Let us imagine that we move polyhedron faces a bit:

name = "Icosahedron";
{poly, net} = PolyhedronData[name, {"Faces", "NetFaces"}];

Graphics3D[Normal@poly /. 
  Polygon@pts_ :> Polygon@Transpose[.9 Transpose@pts + .1 Mean@pts]]

Now we can construct a graph in the following way: each face corresponds to a triangle fan (gray lines below). The center vertex in the fan marks the face (black points). Initial faces have common vertices. They are marked by complete subgraphs (orange lines). We can construct this graph for the polyhedron and the net as well.

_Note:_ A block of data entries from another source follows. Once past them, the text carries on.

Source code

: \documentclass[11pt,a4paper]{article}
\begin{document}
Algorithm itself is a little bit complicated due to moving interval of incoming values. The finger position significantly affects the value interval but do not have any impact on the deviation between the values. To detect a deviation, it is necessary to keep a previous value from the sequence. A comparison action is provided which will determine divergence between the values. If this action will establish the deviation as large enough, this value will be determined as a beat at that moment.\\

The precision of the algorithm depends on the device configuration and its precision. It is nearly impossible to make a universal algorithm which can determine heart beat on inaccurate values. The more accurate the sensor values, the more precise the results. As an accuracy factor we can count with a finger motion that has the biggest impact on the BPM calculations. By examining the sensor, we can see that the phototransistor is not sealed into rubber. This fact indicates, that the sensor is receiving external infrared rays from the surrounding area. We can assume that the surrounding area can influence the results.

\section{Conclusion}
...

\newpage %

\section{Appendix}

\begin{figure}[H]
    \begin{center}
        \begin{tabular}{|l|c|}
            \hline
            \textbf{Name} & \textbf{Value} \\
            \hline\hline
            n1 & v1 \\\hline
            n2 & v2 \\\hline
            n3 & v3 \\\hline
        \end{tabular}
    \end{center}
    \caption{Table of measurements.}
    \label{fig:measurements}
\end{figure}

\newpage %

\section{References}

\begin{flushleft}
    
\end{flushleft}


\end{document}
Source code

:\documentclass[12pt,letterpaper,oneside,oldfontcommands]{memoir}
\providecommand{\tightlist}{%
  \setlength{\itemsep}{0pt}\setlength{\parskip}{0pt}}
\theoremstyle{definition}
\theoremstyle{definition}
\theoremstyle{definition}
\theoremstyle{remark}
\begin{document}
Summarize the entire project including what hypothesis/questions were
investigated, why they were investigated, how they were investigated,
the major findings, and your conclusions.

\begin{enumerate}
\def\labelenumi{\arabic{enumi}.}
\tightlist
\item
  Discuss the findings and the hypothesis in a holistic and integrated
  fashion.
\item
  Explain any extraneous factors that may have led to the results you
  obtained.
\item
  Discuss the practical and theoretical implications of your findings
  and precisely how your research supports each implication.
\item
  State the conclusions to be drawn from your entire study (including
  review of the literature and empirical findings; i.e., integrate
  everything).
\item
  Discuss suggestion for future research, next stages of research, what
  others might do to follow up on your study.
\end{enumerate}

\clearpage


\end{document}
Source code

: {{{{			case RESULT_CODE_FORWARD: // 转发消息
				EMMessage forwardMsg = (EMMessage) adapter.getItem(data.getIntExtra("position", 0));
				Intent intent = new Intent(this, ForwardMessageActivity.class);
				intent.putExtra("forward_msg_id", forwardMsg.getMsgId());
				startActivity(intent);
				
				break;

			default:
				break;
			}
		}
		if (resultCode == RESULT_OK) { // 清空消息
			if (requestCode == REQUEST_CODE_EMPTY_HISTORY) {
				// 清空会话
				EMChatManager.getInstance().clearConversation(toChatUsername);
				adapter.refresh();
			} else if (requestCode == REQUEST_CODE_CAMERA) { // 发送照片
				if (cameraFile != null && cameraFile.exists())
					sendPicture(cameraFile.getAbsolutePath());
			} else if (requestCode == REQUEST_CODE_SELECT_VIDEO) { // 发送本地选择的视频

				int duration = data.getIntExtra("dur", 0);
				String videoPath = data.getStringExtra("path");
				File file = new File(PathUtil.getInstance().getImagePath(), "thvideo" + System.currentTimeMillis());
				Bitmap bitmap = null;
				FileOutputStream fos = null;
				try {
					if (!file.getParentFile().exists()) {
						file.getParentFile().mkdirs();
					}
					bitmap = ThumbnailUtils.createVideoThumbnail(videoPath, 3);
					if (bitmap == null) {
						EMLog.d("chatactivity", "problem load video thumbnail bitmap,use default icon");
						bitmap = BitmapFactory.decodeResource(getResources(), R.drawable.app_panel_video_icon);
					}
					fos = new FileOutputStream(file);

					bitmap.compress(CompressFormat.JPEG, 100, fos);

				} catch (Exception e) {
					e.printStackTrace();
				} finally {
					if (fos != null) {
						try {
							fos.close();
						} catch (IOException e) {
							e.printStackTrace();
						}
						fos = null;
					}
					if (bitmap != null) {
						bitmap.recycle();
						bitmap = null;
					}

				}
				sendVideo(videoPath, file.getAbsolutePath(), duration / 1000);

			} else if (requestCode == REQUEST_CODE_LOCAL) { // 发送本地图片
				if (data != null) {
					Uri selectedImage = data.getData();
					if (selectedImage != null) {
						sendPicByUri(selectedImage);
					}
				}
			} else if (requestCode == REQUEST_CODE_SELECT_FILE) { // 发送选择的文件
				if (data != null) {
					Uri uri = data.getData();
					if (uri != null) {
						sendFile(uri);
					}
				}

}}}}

ids[p_] := FirstCase[p, _Polygon][[1]];
graph[p_] := Graph[#, VertexStyle -> _Integer -> Black] &@Flatten[{
       Style[UndirectedEdge@##, Orange] & @@@ Subsets[#, {2}] & /@ 
        GatherBy[Catenate@#, First],
       Style[UndirectedEdge@##, Darker@Gray] & @@@ Partition[#, 2, 1, 1] & /@ #,
       Style[UndirectedEdge[{##}, #2], Darker@Gray] & @@@ # & /@ #
       }] &@MapIndexed[Thread@{#1, #2[[1]]} &, ids@p];
{netG, polyG} = graph /@ {net, poly};
{netCol, polyCol} = VertexList /@ {netG, polyG} /. {_Integer -> 1, {__Integer} -> 2};

netG

Graph3D[polyG, ViewAngle -> 0.3]

One can see that the first graph is the subgraph of the second one. We can find the subgraph isomorphism with IGraphM package (thanks to Szabolcs and Kuba). If you don't have this package you can use this comprehensive list of definitions.

<< IGraphM`;

subisomorphism = First@Normal@
  IGLADGetSubisomorphism[{netG, VertexColors -> netCol}, {polyG, 
    VertexColors -> polyCol}];

The following list is the face-to-face correspondence (bijection, similar to Kuba's fromNet):

netToPoly[name, "Faces"] = Cases[#, _@__Integer] &@subisomorphism
(* {1 -> 1, 2 -> 12, 3 -> 5, 4 -> 3, 5 -> 15, 6 -> 14, 7 -> 18, 8 -> 7, 
 9 -> 11, 10 -> 9, 11 -> 2, 12 -> 20, 13 -> 4, 14 -> 13, 15 -> 17, 16 -> 16, 
 17 -> 8, 18 -> 6, 19 -> 19, 20 -> 10} *)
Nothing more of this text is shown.